§ Data:
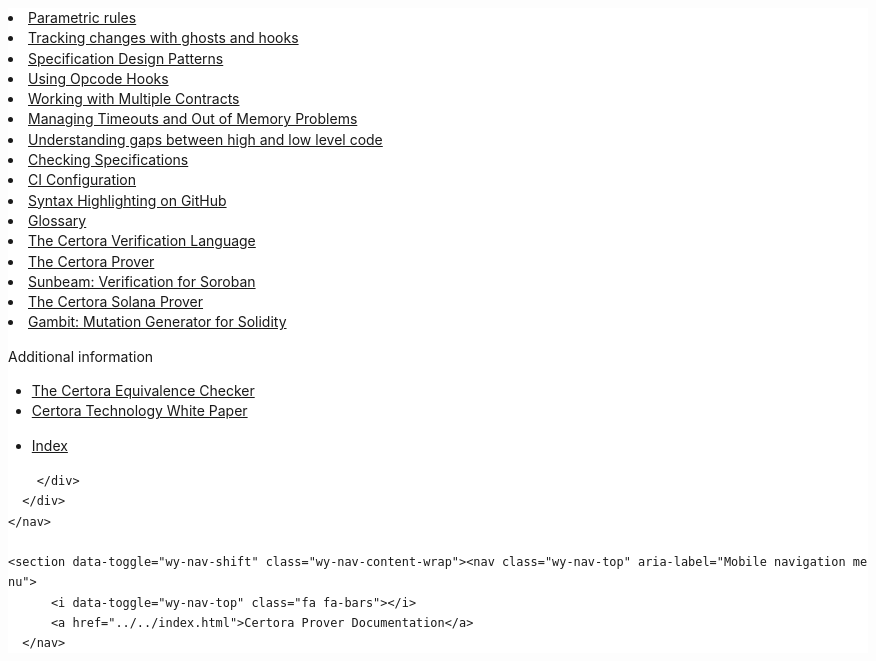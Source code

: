 <li class="toctree-l2"><a class="reference internal" href="parametric.html">Parametric rules</a></li>
<li class="toctree-l2"><a class="reference internal" href="ghosts.html">Tracking changes with ghosts and hooks</a></li>
<li class="toctree-l2"><a class="reference internal" href="patterns/index.html">Specification Design Patterns</a></li>
<li class="toctree-l2"><a class="reference internal" href="opcodes.html">Using Opcode Hooks</a></li>
<li class="toctree-l2"><a class="reference internal" href="multicontract/index.html">Working with Multiple Contracts</a></li>
<li class="toctree-l2"><a class="reference internal" href="out-of-resources/index.html">Managing Timeouts and Out of Memory Problems</a></li>
<li class="toctree-l2"><a class="reference internal" href="gaps.html">Understanding gaps between high and low level code</a></li>
<li class="toctree-l2"><a class="reference internal" href="checking.html">Checking Specifications</a></li>
<li class="toctree-l2"><a class="reference internal" href="ci.html">CI Configuration</a></li>
<li class="toctree-l2"><a class="reference internal" href="github_highlighting.html">Syntax Highlighting on GitHub</a></li>
<li class="toctree-l2 current" aria-expanded="true"><a class="reference internal current" href="#" aria-expanded="true">Glossary</a></li>
</ul>
</li>
<li class="toctree-l1"><a class="reference internal" href="../cvl/index.html">The Certora Verification Language</a></li>
<li class="toctree-l1"><a class="reference internal" href="../prover/index.html">The Certora Prover</a></li>
<li class="toctree-l1"><a class="reference internal" href="../sunbeam/index.html">Sunbeam: Verification for Soroban</a></li>
<li class="toctree-l1"><a class="reference internal" href="../solana/index.html">The Certora Solana Prover</a></li>
<li class="toctree-l1"><a class="reference internal" href="../gambit/index.html">Gambit: Mutation Generator for Solidity</a></li>
</ul>
<p class="caption" role="heading"><span class="caption-text">Additional information</span></p>
<ul>
<li class="toctree-l1"><a class="reference internal" href="../equiv-check/index.html">The Certora Equivalence Checker</a></li>
<li class="toctree-l1"><a class="reference internal" href="../whitepaper/index.html">Certora Technology White Paper</a></li>
</ul>
<ul>
<li class="toctree-l1"><a class="reference internal" href="../../genindex.html">Index</a></li>
</ul>

        </div>
      </div>
    </nav>

    <section data-toggle="wy-nav-shift" class="wy-nav-content-wrap"><nav class="wy-nav-top" aria-label="Mobile navigation menu">
          <i data-toggle="wy-nav-top" class="fa fa-bars"></i>
          <a href="../../index.html">Certora Prover Documentation</a>
      </nav>
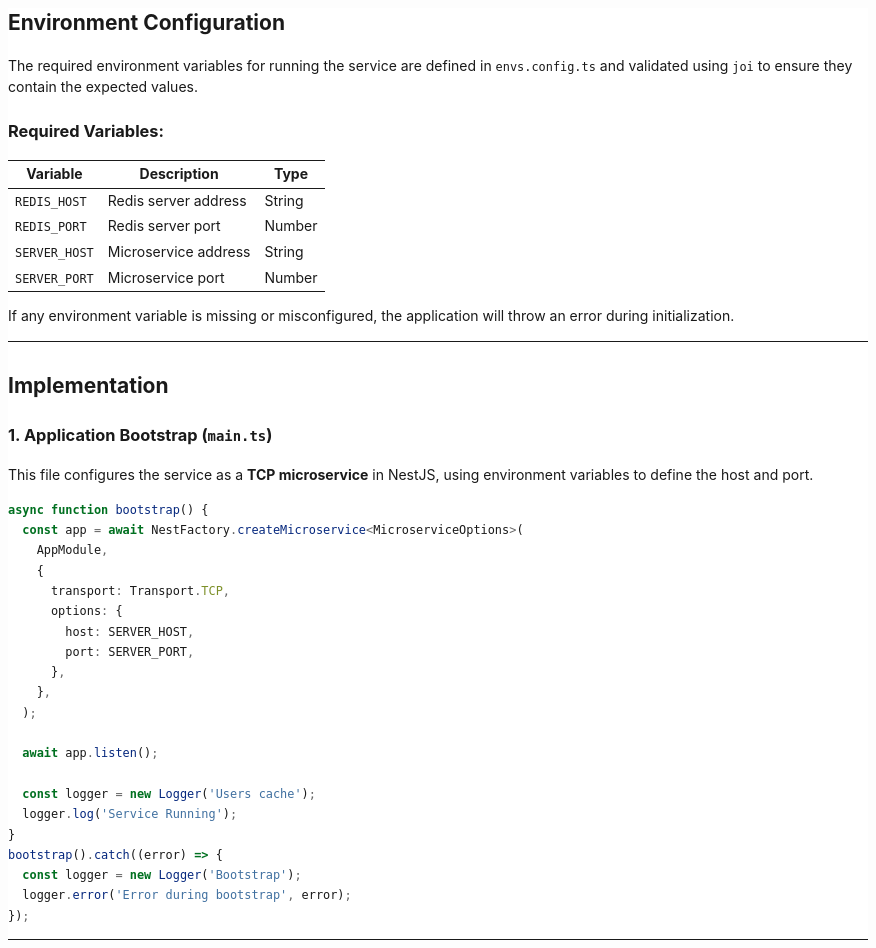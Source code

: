 
## Environment Configuration

The required environment variables for running the service are defined in `envs.config.ts` and validated using `joi` to ensure they contain the expected values.

### Required Variables:

| Variable      | Description                  | Type   |
|--------------|------------------------------|--------|
| `REDIS_HOST` | Redis server address         | String |
| `REDIS_PORT` | Redis server port            | Number |
| `SERVER_HOST` | Microservice address        | String |
| `SERVER_PORT` | Microservice port           | Number |

If any environment variable is missing or misconfigured, the application will throw an error during initialization.

---

## Implementation

### 1. Application Bootstrap (`main.ts`)

This file configures the service as a **TCP microservice** in NestJS, using environment variables to define the host and port.

```typescript
async function bootstrap() {
  const app = await NestFactory.createMicroservice<MicroserviceOptions>(
    AppModule,
    {
      transport: Transport.TCP,
      options: {
        host: SERVER_HOST,
        port: SERVER_PORT,
      },
    },
  );

  await app.listen();

  const logger = new Logger('Users cache');
  logger.log('Service Running');
}
bootstrap().catch((error) => {
  const logger = new Logger('Bootstrap');
  logger.error('Error during bootstrap', error);
});
```
---
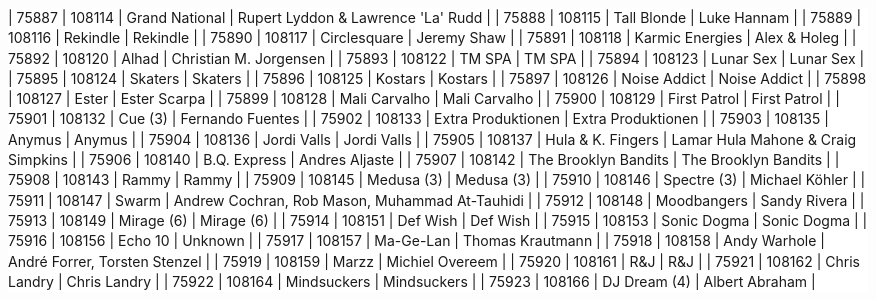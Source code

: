 | 75887 | 108114 | Grand National | Rupert Lyddon & Lawrence 'La' Rudd |
| 75888 | 108115 | Tall Blonde | Luke Hannam |
| 75889 | 108116 | Rekindle | Rekindle |
| 75890 | 108117 | Circlesquare | Jeremy Shaw |
| 75891 | 108118 | Karmic Energies | Alex & Holeg |
| 75892 | 108120 | Alhad | Christian M. Jorgensen |
| 75893 | 108122 | TM SPA | TM SPA |
| 75894 | 108123 | Lunar Sex | Lunar Sex |
| 75895 | 108124 | Skaters | Skaters |
| 75896 | 108125 | Kostars | Kostars |
| 75897 | 108126 | Noise Addict | Noise Addict |
| 75898 | 108127 | Ester | Ester Scarpa |
| 75899 | 108128 | Mali Carvalho | Mali Carvalho |
| 75900 | 108129 | First Patrol | First Patrol |
| 75901 | 108132 | Cue (3) | Fernando Fuentes |
| 75902 | 108133 | Extra Produktionen | Extra Produktionen |
| 75903 | 108135 | Anymus | Anymus |
| 75904 | 108136 | Jordi Valls | Jordi Valls |
| 75905 | 108137 | Hula & K. Fingers | Lamar Hula Mahone & Craig Simpkins |
| 75906 | 108140 | B.Q. Express | Andres Aljaste |
| 75907 | 108142 | The Brooklyn Bandits | The Brooklyn Bandits |
| 75908 | 108143 | Rammy | Rammy |
| 75909 | 108145 | Medusa (3) | Medusa (3) |
| 75910 | 108146 | Spectre (3) | Michael Köhler |
| 75911 | 108147 | Swarm | Andrew Cochran, Rob Mason, Muhammad At-Tauhidi |
| 75912 | 108148 | Moodbangers | Sandy Rivera |
| 75913 | 108149 | Mirage (6) | Mirage (6) |
| 75914 | 108151 | Def Wish | Def Wish |
| 75915 | 108153 | Sonic Dogma | Sonic Dogma |
| 75916 | 108156 | Echo 10 | Unknown |
| 75917 | 108157 | Ma-Ge-Lan | Thomas Krautmann |
| 75918 | 108158 | Andy Warhole | André Forrer, Torsten Stenzel |
| 75919 | 108159 | Marzz | Michiel Overeem |
| 75920 | 108161 | R&J | R&J |
| 75921 | 108162 | Chris Landry | Chris Landry |
| 75922 | 108164 | Mindsuckers | Mindsuckers |
| 75923 | 108166 | DJ Dream (4) | Albert Abraham |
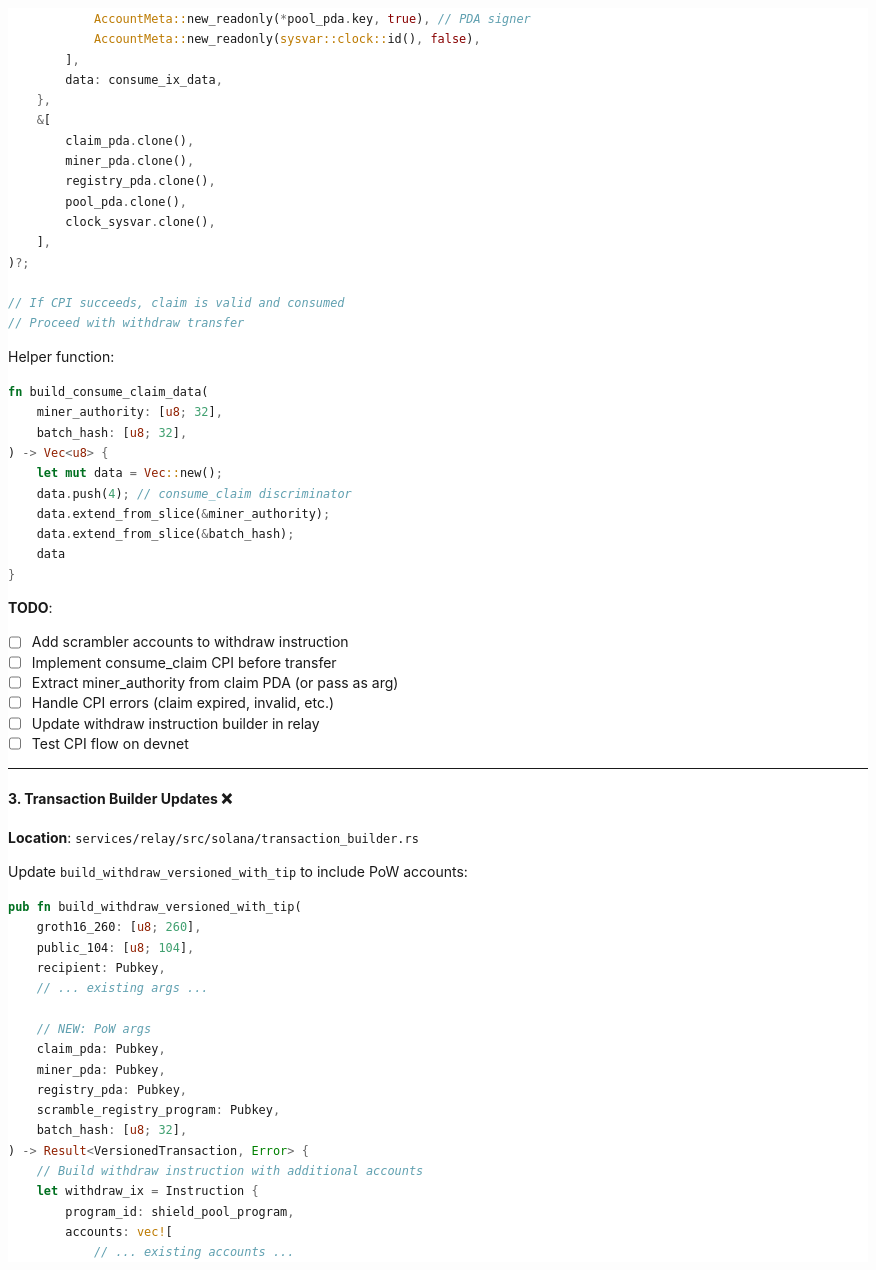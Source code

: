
 ```rust
            AccountMeta::new_readonly(*pool_pda.key, true), // PDA signer
            AccountMeta::new_readonly(sysvar::clock::id(), false),
        ],
        data: consume_ix_data,
    },
    &[
        claim_pda.clone(),
        miner_pda.clone(),
        registry_pda.clone(),
        pool_pda.clone(),
        clock_sysvar.clone(),
    ],
)?;

// If CPI succeeds, claim is valid and consumed
// Proceed with withdraw transfer
```

Helper function:
```rust
fn build_consume_claim_data(
    miner_authority: [u8; 32],
    batch_hash: [u8; 32],
) -> Vec<u8> {
    let mut data = Vec::new();
    data.push(4); // consume_claim discriminator
    data.extend_from_slice(&miner_authority);
    data.extend_from_slice(&batch_hash);
    data
}
```

**TODO**:
- [ ] Add scrambler accounts to withdraw instruction
- [ ] Implement consume_claim CPI before transfer
- [ ] Extract miner_authority from claim PDA (or pass as arg)
- [ ] Handle CPI errors (claim expired, invalid, etc.)
- [ ] Update withdraw instruction builder in relay
- [ ] Test CPI flow on devnet

---

#### 3. Transaction Builder Updates ❌

**Location**: `services/relay/src/solana/transaction_builder.rs`

Update `build_withdraw_versioned_with_tip` to include PoW accounts:
```rust
pub fn build_withdraw_versioned_with_tip(
    groth16_260: [u8; 260],
    public_104: [u8; 104],
    recipient: Pubkey,
    // ... existing args ...

    // NEW: PoW args
    claim_pda: Pubkey,
    miner_pda: Pubkey,
    registry_pda: Pubkey,
    scramble_registry_program: Pubkey,
    batch_hash: [u8; 32],
) -> Result<VersionedTransaction, Error> {
    // Build withdraw instruction with additional accounts
    let withdraw_ix = Instruction {
        program_id: shield_pool_program,
        accounts: vec![
            // ... existing accounts ...
```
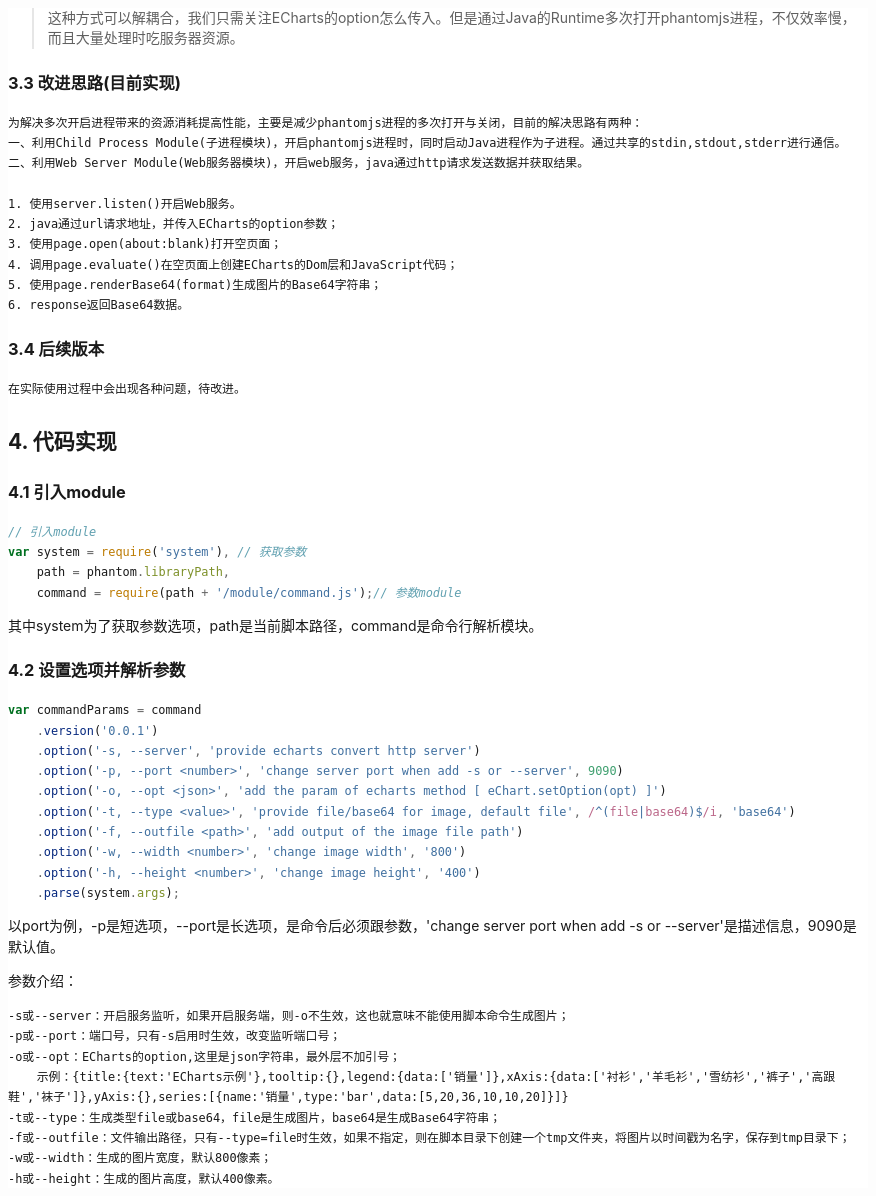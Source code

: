 >这种方式可以解耦合，我们只需关注ECharts的option怎么传入。但是通过Java的Runtime多次打开phantomjs进程，不仅效率慢，而且大量处理时吃服务器资源。

### 3.3 改进思路(目前实现)

    为解决多次开启进程带来的资源消耗提高性能，主要是减少phantomjs进程的多次打开与关闭，目前的解决思路有两种：
    一、利用Child Process Module(子进程模块)，开启phantomjs进程时，同时启动Java进程作为子进程。通过共享的stdin,stdout,stderr进行通信。
    二、利用Web Server Module(Web服务器模块)，开启web服务，java通过http请求发送数据并获取结果。
    
    1. 使用server.listen()开启Web服务。
    2. java通过url请求地址，并传入ECharts的option参数；
    3. 使用page.open(about:blank)打开空页面；
    4. 调用page.evaluate()在空页面上创建ECharts的Dom层和JavaScript代码；
    5. 使用page.renderBase64(format)生成图片的Base64字符串；
    6. response返回Base64数据。
    
### 3.4 后续版本

    在实际使用过程中会出现各种问题，待改进。
    
## 4. 代码实现

### 4.1 引入module

```javascript
// 引入module
var system = require('system'), // 获取参数
    path = phantom.libraryPath,
    command = require(path + '/module/command.js');// 参数module
```

其中system为了获取参数选项，path是当前脚本路径，command是命令行解析模块。

### 4.2 设置选项并解析参数

```javascript
var commandParams = command
    .version('0.0.1')
    .option('-s, --server', 'provide echarts convert http server')
    .option('-p, --port <number>', 'change server port when add -s or --server', 9090)
    .option('-o, --opt <json>', 'add the param of echarts method [ eChart.setOption(opt) ]')
    .option('-t, --type <value>', 'provide file/base64 for image, default file', /^(file|base64)$/i, 'base64')
    .option('-f, --outfile <path>', 'add output of the image file path')
    .option('-w, --width <number>', 'change image width', '800')
    .option('-h, --height <number>', 'change image height', '400')
    .parse(system.args);
```

以port为例，-p是短选项，--port是长选项，<number>是命令后必须跟参数，'change server port when add -s or --server'是描述信息，9090是默认值。

参数介绍：

    -s或--server：开启服务监听，如果开启服务端，则-o不生效，这也就意味不能使用脚本命令生成图片；
    -p或--port：端口号，只有-s启用时生效，改变监听端口号；
    -o或--opt：ECharts的option,这里是json字符串，最外层不加引号；
        示例：{title:{text:'ECharts示例'},tooltip:{},legend:{data:['销量']},xAxis:{data:['衬衫','羊毛衫','雪纺衫','裤子','高跟鞋','袜子']},yAxis:{},series:[{name:'销量',type:'bar',data:[5,20,36,10,10,20]}]}
    -t或--type：生成类型file或base64，file是生成图片，base64是生成Base64字符串；
    -f或--outfile：文件输出路径，只有--type=file时生效，如果不指定，则在脚本目录下创建一个tmp文件夹，将图片以时间戳为名字，保存到tmp目录下；
    -w或--width：生成的图片宽度，默认800像素；
    -h或--height：生成的图片高度，默认400像素。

§ Goal of the exercise: Go through the entries above, and wherever a line holds the word "args", copy that line.

§ Exercise response:
    // ... existing args ...
    // NEW: PoW args
    .parse(system.args);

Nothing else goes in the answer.